++++ Data excerpts

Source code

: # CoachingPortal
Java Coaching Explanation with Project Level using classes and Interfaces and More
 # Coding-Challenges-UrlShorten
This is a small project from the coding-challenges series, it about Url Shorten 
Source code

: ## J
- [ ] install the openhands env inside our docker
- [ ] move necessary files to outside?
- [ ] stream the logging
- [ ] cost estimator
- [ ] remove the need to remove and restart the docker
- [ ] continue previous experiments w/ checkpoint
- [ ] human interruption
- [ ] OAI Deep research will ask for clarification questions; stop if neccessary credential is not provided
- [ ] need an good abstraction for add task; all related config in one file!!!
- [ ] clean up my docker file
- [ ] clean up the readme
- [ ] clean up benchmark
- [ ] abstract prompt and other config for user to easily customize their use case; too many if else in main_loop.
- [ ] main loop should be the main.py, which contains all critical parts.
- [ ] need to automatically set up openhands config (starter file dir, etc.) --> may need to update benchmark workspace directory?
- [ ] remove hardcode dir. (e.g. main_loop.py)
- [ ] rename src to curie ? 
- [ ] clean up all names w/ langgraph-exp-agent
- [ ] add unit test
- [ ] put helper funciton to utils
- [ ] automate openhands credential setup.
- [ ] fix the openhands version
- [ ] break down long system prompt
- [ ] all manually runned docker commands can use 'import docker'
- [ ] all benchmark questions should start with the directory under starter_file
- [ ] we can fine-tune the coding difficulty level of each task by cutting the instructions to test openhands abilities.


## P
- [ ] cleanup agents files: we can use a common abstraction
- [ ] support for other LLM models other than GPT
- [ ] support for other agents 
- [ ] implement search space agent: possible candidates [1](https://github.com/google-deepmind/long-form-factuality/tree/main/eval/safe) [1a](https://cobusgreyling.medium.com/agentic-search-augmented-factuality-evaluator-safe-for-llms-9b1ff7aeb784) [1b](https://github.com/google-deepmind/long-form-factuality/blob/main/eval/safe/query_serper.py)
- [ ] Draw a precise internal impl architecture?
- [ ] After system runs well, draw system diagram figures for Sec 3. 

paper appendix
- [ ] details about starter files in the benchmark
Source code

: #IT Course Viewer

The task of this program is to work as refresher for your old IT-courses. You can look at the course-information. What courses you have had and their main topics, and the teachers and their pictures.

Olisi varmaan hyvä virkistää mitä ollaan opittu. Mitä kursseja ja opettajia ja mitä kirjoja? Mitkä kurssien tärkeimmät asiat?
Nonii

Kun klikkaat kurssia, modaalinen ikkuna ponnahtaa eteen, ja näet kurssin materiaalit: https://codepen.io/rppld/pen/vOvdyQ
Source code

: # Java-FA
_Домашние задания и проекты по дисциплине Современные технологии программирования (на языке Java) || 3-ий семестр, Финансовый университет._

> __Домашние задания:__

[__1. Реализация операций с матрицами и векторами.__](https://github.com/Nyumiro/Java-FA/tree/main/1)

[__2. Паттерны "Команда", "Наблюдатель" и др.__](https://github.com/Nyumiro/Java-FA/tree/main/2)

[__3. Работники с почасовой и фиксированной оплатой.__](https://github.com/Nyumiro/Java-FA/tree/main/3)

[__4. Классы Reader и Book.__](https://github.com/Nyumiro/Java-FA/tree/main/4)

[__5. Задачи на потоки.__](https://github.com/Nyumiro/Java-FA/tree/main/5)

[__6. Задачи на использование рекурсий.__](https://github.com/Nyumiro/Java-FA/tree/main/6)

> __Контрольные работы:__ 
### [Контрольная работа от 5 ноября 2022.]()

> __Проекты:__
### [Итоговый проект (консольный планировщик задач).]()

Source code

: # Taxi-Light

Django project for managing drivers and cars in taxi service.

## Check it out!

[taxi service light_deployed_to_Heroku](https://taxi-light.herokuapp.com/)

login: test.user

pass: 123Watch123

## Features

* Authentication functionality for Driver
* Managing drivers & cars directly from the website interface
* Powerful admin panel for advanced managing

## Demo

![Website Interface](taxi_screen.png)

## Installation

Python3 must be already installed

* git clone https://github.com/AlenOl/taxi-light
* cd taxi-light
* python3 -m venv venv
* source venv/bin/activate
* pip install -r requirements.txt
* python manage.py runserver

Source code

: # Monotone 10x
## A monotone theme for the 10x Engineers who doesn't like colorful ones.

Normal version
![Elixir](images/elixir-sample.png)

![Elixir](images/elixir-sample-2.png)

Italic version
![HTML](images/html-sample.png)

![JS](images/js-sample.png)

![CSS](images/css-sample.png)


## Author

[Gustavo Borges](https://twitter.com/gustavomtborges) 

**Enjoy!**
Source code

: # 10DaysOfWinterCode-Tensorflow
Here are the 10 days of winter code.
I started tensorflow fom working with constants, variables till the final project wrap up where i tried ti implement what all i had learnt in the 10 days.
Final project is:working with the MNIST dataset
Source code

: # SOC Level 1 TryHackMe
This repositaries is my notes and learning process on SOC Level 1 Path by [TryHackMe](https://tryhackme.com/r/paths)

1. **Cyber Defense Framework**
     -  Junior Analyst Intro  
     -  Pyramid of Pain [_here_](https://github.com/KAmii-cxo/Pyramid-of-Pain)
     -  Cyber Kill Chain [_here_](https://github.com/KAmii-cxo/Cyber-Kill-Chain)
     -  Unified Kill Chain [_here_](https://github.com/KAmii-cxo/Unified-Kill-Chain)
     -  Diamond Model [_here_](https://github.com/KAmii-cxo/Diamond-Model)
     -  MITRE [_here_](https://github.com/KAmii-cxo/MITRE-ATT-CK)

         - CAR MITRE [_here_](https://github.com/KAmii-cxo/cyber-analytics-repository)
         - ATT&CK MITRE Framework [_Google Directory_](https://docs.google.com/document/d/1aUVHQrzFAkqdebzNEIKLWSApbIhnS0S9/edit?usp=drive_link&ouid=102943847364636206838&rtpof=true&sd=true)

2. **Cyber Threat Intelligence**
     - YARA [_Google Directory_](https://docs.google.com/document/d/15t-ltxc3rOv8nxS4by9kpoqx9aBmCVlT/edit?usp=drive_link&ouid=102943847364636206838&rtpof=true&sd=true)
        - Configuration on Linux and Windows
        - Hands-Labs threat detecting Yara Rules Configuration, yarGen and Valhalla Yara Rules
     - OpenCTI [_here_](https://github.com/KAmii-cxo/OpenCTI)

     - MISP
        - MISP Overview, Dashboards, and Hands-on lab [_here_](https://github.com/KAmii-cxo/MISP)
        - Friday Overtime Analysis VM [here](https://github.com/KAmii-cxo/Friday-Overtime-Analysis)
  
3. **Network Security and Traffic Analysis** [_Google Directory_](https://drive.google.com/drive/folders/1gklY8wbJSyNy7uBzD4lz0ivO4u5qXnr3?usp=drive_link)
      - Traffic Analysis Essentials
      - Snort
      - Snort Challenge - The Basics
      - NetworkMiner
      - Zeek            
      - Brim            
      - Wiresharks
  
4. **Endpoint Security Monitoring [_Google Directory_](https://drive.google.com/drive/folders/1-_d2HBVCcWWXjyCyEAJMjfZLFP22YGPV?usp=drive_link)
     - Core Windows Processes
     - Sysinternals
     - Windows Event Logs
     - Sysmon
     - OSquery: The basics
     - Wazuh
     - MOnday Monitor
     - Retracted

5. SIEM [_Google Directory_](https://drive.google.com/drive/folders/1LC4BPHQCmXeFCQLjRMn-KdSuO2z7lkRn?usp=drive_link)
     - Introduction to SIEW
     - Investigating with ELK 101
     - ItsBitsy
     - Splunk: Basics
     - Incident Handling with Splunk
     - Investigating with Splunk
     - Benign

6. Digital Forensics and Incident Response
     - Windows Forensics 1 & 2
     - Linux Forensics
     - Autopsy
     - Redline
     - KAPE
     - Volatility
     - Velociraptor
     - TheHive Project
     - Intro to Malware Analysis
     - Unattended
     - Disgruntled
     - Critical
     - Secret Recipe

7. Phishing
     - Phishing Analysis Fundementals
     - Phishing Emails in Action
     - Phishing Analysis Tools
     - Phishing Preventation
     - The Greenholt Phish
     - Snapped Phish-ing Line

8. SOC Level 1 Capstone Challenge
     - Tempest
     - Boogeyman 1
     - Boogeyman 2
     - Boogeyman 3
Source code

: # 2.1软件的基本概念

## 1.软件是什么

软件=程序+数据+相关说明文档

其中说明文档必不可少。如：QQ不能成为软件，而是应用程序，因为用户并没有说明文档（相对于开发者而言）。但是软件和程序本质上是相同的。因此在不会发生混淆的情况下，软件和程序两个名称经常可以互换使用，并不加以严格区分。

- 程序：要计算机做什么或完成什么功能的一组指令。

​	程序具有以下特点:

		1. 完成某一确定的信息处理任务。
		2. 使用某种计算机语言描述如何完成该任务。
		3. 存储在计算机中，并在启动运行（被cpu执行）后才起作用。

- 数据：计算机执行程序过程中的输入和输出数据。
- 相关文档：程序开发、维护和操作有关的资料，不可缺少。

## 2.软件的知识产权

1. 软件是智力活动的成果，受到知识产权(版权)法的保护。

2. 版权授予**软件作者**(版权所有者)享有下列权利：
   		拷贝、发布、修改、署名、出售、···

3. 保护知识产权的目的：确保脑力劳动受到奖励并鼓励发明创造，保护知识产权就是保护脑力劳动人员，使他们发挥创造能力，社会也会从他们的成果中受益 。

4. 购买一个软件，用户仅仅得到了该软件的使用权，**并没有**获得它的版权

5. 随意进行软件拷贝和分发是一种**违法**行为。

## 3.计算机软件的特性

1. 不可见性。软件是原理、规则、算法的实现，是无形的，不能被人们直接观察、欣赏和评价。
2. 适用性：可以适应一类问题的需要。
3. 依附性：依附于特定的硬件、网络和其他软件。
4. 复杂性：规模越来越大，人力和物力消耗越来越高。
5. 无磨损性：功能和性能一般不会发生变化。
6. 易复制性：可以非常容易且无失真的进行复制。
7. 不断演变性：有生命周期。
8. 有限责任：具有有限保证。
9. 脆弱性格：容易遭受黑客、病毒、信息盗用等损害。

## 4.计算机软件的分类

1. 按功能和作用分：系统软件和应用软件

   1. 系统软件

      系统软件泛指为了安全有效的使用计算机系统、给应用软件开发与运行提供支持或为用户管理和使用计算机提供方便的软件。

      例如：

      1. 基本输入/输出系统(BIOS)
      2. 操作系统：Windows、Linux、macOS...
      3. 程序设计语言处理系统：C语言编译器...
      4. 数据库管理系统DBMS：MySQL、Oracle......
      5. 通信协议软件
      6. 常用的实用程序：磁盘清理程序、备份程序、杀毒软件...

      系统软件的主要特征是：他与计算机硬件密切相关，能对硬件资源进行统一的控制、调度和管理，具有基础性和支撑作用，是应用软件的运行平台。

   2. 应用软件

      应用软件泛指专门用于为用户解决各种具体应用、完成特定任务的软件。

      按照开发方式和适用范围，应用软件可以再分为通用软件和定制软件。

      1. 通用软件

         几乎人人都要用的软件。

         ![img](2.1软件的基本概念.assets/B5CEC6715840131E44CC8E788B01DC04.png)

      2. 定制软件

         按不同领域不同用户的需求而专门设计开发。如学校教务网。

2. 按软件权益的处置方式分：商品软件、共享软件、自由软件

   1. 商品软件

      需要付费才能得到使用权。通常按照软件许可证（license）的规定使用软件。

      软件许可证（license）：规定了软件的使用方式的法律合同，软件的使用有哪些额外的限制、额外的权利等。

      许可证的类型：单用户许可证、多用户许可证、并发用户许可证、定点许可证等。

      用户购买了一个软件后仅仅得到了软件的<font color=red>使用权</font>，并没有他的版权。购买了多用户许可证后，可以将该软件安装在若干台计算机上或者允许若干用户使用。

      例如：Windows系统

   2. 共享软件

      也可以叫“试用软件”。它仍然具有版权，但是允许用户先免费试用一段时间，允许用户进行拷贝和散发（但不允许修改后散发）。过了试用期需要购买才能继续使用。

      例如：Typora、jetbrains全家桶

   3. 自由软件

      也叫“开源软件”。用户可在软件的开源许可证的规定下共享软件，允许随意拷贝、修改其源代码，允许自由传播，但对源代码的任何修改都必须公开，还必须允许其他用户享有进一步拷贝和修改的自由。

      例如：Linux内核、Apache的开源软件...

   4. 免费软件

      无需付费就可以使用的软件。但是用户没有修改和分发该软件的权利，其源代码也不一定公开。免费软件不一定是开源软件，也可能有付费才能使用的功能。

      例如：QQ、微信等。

++++++++

What is needed: Wherever the word "Elixir" occurs in the data, copy that whole line.

Answer for the task:
![Elixir](images/elixir-sample.png)
![Elixir](images/elixir-sample-2.png)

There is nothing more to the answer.